The union has also decided to send a letter to the CEO of the Delhi International Airport Pvt Ltd, which is the primary employer, a copy of which will also be forwarded to the Delhi chief minister, the ministry of labor and employment and the regional labor commissioner. The union has threatened to formally file a complaint if their grievances are not addressed.
JAC Air Service has also reportedly not implemented a wage hike promised to the workers as part of an agreement signed with the union in August 2019. The company had agreed to a 11.12% wage hike for the period from April 1, 2020 to March 30, 2021, but has so far not complied.
According to Ranjeet Singh, workers who have handled cargo at the airport since as far back as 1986 have been left in the lurch by the management without pay during this unprecedented lockdown.

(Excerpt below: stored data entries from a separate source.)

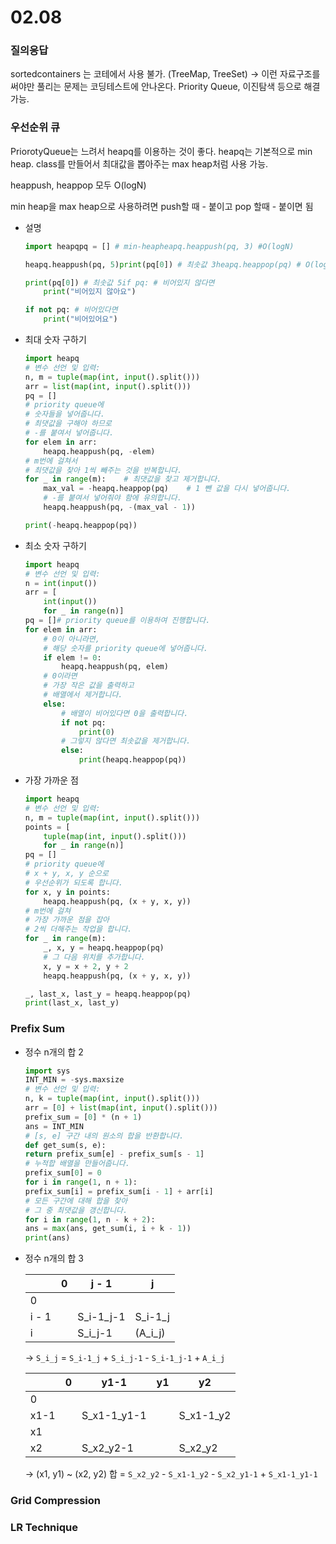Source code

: # 02.08

### 질의응답

sortedcontainers 는 코테에서 사용 불가. (TreeMap, TreeSet) → 이런 자료구조를 써야만 풀리는 문제는 코딩테스트에 안나온다. Priority Queue, 이진탐색 등으로 해결 가능.

### 우선순위 큐

PriorotyQueue는 느려서 heapq를 이용하는 것이 좋다. heapq는 기본적으로 min heap. class를 만들어서 최대값을 뽑아주는 max heap처럼 사용 가능.

heappush, heappop 모두 O(logN)

min heap을 max heap으로 사용하려면 push할 때 - 붙이고 pop 할때 - 붙이면 됨

- 설명
    
    ```python
    import heapqpq = [] # min-heapheapq.heappush(pq, 3) #O(logN)
    
    heapq.heappush(pq, 5)print(pq[0]) # 최솟값 3heapq.heappop(pq) # O(logN)
    
    print(pq[0]) # 최솟값 5if pq: # 비어있지 않다면    
        print("비어있지 않아요")
    
    if not pq: # 비어있다면
        print("비어있어요")
    ```
    
- 최대 숫자 구하기
    
    ```python
    import heapq
    # 변수 선언 및 입력:
    n, m = tuple(map(int, input().split()))
    arr = list(map(int, input().split()))
    pq = []
    # priority queue에
    # 숫자들을 넣어줍니다.
    # 최댓값을 구해야 하므로
    # -를 붙여서 넣어줍니다.
    for elem in arr:
        heapq.heappush(pq, -elem)
    # m번에 걸쳐서 
    # 최댓값을 찾아 1씩 빼주는 것을 반복합니다.
    for _ in range(m):    # 최댓값을 찾고 제거합니다.
        max_val = -heapq.heappop(pq)    # 1 뺀 값을 다시 넣어줍니다.
        # -를 붙여서 넣어줘야 함에 유의합니다.
        heapq.heappush(pq, -(max_val - 1))
    
    print(-heapq.heappop(pq))
    ```
    
- 최소 숫자 구하기
    
    ```python
    import heapq
    # 변수 선언 및 입력:
    n = int(input())
    arr = [
        int(input())
        for _ in range(n)]
    pq = []# priority queue를 이용하여 진행합니다.
    for elem in arr:
        # 0이 아니라면,
        # 해당 숫자를 priority queue에 넣어줍니다.
        if elem != 0:
            heapq.heappush(pq, elem)
        # 0이라면
        # 가장 작은 값을 출력하고
        # 배열에서 제거합니다.
        else:
            # 배열이 비어있다면 0을 출력합니다.
            if not pq:
                print(0)
            # 그렇지 않다면 최솟값을 제거합니다.
            else:
                print(heapq.heappop(pq))
    ```
    
- 가장 가까운 점
    
    ```python
    import heapq
    # 변수 선언 및 입력:
    n, m = tuple(map(int, input().split()))
    points = [
        tuple(map(int, input().split()))
        for _ in range(n)]
    pq = []
    # priority queue에
    # x + y, x, y 순으로
    # 우선순위가 되도록 합니다.
    for x, y in points:
        heapq.heappush(pq, (x + y, x, y))
    # m번에 걸쳐 
    # 가장 가까운 점을 잡아
    # 2씩 더해주는 작업을 합니다.
    for _ in range(m):
        _, x, y = heapq.heappop(pq)
        # 그 다음 위치를 추가합니다.
        x, y = x + 2, y + 2
        heapq.heappush(pq, (x + y, x, y))
    
    _, last_x, last_y = heapq.heappop(pq)
    print(last_x, last_y)
    ```
    

### Prefix Sum

- 정수 n개의 합 2
    
    ```python
    import sys
    INT_MIN = -sys.maxsize
    # 변수 선언 및 입력:
    n, k = tuple(map(int, input().split()))
    arr = [0] + list(map(int, input().split()))
    prefix_sum = [0] * (n + 1)
    ans = INT_MIN
    # [s, e] 구간 내의 원소의 합을 반환합니다.
    def get_sum(s, e):
    return prefix_sum[e] - prefix_sum[s - 1]
    # 누적합 배열을 만들어줍니다.
    prefix_sum[0] = 0
    for i in range(1, n + 1):
    prefix_sum[i] = prefix_sum[i - 1] + arr[i]
    # 모든 구간에 대해 합을 찾아
    # 그 중 최댓값을 갱신합니다.
    for i in range(1, n - k + 2):
    ans = max(ans, get_sum(i, i + k - 1))
    print(ans)
    ```
    
- 정수 n개의 합 3
    
    
    |  | 0 | j - 1 | j |
    | --- | --- | --- | --- |
    | 0 |  |  |  |
    | i - 1 |  | S_i-1_j-1 | S_i-1_j |
    | i |  | S_i_j-1 | (A_i_j) |
    
    → `S_i_j` = `S_i-1_j` + `S_i_j-1` - `S_i-1_j-1` + `A_i_j`
    
    |  | 0 | y1-1 | y1 | y2 |
    | --- | --- | --- | --- | --- |
    | 0 |  |  |  |  |
    | x1-1 |  | S_x1-1_y1-1 |  | S_x1-1_y2 |
    | x1 |  |  |  |  |
    | x2 |  | S_x2_y2-1 |  | S_x2_y2 |
    
    → (x1, y1) ~ (x2, y2) 합 = `S_x2_y2` - `S_x1-1_y2` - `S_x2_y1-1` + `S_x1-1_y1-1`
    

### Grid Compression

### LR Technique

The airport itself was not privatized back then but the loading and unloading work had been outsourced to private firms. While the contract has changed hands from one firm to another, the workers doing the labor have remained the same, he added.
After the decades-long struggle of the unions to put an end to the practice of using de facto regular workers as contractual employees, the Ministry of Labor and Employment published a notification based on the advice of Central Advisory Contract Labor Board on February 25, 2015, directing all contractual workers loading and unloading cargo at the IGI airport to be regularized.
However, this directive was not complied with. The union took the matter to the high court in 2016, where the case has been transferred to a different judge who is expected to begin hearing on the matter by July this year.